**What the task asks:** Beginning with the very first line, please reproduce the entries exactly through the line containing "broliai iš Jopės.".

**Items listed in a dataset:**
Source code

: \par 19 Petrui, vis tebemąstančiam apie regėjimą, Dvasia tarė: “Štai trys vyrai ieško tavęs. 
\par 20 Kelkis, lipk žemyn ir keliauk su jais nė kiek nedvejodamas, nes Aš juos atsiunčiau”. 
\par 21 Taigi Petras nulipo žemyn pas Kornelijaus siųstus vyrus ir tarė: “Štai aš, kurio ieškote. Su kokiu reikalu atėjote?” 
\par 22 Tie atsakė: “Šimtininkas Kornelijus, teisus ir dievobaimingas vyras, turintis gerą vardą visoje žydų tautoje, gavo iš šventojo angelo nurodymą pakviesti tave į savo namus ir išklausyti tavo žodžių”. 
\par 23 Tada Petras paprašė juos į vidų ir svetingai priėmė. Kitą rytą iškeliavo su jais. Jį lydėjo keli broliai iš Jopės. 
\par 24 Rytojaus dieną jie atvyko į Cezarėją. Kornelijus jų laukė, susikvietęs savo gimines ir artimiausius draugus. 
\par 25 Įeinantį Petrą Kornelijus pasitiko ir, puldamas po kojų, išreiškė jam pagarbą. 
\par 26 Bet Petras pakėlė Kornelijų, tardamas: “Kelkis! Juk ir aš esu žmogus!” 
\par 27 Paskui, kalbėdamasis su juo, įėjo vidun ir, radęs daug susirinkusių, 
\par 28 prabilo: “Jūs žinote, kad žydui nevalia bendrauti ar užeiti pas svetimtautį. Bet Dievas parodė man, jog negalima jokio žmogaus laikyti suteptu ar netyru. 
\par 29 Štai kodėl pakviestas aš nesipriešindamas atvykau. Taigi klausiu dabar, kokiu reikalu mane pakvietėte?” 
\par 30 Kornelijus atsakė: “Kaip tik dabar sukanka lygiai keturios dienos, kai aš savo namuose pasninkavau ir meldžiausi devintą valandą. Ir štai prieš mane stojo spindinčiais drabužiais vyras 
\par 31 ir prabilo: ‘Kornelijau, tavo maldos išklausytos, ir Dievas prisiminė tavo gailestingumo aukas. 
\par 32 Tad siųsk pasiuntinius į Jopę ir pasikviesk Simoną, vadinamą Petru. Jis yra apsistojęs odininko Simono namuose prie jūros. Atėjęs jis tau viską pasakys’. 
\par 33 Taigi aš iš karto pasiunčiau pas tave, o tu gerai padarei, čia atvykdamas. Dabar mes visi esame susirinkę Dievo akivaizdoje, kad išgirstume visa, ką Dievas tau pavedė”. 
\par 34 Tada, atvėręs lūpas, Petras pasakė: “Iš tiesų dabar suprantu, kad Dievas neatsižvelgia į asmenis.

**Solved problem:**
Source code

: \par 19 Petrui, vis tebemąstančiam apie regėjimą, Dvasia tarė: “Štai trys vyrai ieško tavęs. 
\par 20 Kelkis, lipk žemyn ir keliauk su jais nė kiek nedvejodamas, nes Aš juos atsiunčiau”. 
\par 21 Taigi Petras nulipo žemyn pas Kornelijaus siųstus vyrus ir tarė: “Štai aš, kurio ieškote. Su kokiu reikalu atėjote?” 
\par 22 Tie atsakė: “Šimtininkas Kornelijus, teisus ir dievobaimingas vyras, turintis gerą vardą visoje žydų tautoje, gavo iš šventojo angelo nurodymą pakviesti tave į savo namus ir išklausyti tavo žodžių”. 
\par 23 Tada Petras paprašė juos į vidų ir svetingai priėmė. Kitą rytą iškeliavo su jais. Jį lydėjo keli broliai iš Jopės. 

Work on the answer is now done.